● **YOUR OBJECTIVE**
Reproduce word for word the lines between those holding "# Table of Contents 📚" and "## Customizing Your Painting 🎨", inclusive, and nothing else from the data below.

____

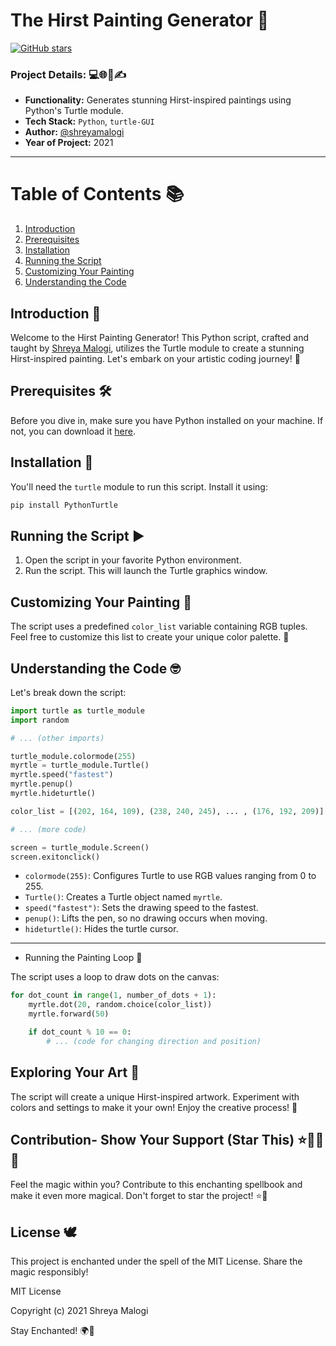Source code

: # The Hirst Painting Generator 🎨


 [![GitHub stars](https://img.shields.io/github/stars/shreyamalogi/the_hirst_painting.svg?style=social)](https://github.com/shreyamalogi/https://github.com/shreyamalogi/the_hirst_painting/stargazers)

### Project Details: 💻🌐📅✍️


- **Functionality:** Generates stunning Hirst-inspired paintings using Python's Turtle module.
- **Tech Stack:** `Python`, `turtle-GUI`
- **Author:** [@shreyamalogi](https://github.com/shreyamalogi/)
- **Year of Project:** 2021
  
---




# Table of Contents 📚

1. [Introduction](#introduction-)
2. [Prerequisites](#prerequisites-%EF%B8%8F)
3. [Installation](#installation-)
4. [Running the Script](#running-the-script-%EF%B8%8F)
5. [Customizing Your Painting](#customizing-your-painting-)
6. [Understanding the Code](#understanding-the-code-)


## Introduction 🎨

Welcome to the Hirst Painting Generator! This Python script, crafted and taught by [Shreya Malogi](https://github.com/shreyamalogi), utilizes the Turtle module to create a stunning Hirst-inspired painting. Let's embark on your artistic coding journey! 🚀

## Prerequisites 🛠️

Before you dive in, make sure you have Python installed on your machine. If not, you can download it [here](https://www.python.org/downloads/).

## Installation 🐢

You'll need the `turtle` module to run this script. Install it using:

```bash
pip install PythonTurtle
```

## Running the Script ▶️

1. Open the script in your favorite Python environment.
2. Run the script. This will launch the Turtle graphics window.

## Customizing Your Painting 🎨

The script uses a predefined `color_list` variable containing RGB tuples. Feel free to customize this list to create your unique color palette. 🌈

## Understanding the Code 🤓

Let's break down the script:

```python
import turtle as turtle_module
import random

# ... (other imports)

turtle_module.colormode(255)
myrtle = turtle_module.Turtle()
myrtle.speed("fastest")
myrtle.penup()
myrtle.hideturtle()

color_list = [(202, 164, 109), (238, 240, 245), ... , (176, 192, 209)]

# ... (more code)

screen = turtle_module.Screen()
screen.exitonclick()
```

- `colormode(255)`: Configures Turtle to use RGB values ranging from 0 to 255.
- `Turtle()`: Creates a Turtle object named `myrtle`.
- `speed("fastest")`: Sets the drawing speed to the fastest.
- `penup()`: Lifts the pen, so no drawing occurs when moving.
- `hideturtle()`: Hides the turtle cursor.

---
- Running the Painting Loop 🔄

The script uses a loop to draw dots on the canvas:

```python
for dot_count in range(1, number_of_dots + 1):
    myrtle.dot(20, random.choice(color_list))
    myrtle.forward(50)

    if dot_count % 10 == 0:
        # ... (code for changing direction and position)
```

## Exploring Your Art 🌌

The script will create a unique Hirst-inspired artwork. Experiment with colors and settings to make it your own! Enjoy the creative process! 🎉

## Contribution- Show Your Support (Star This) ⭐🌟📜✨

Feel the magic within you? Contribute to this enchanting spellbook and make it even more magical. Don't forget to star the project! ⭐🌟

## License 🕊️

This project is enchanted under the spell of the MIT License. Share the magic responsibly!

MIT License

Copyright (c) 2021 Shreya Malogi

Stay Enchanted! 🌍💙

____

● **WRITTEN ANSWER**
# Table of Contents 📚

1. [Introduction](#introduction-)
2. [Prerequisites](#prerequisites-%EF%B8%8F)
3. [Installation](#installation-)
4. [Running the Script](#running-the-script-%EF%B8%8F)
5. [Customizing Your Painting](#customizing-your-painting-)
6. [Understanding the Code](#understanding-the-code-)


## Introduction 🎨

Welcome to the Hirst Painting Generator! This Python script, crafted and taught by [Shreya Malogi](https://github.com/shreyamalogi), utilizes the Turtle module to create a stunning Hirst-inspired painting. Let's embark on your artistic coding journey! 🚀

## Prerequisites 🛠️

Before you dive in, make sure you have Python installed on your machine. If not, you can download it [here](https://www.python.org/downloads/).

## Installation 🐢

You'll need the `turtle` module to run this script. Install it using:

```bash
pip install PythonTurtle
```

## Running the Script ▶️

1. Open the script in your favorite Python environment.
2. Run the script. This will launch the Turtle graphics window.

## Customizing Your Painting 🎨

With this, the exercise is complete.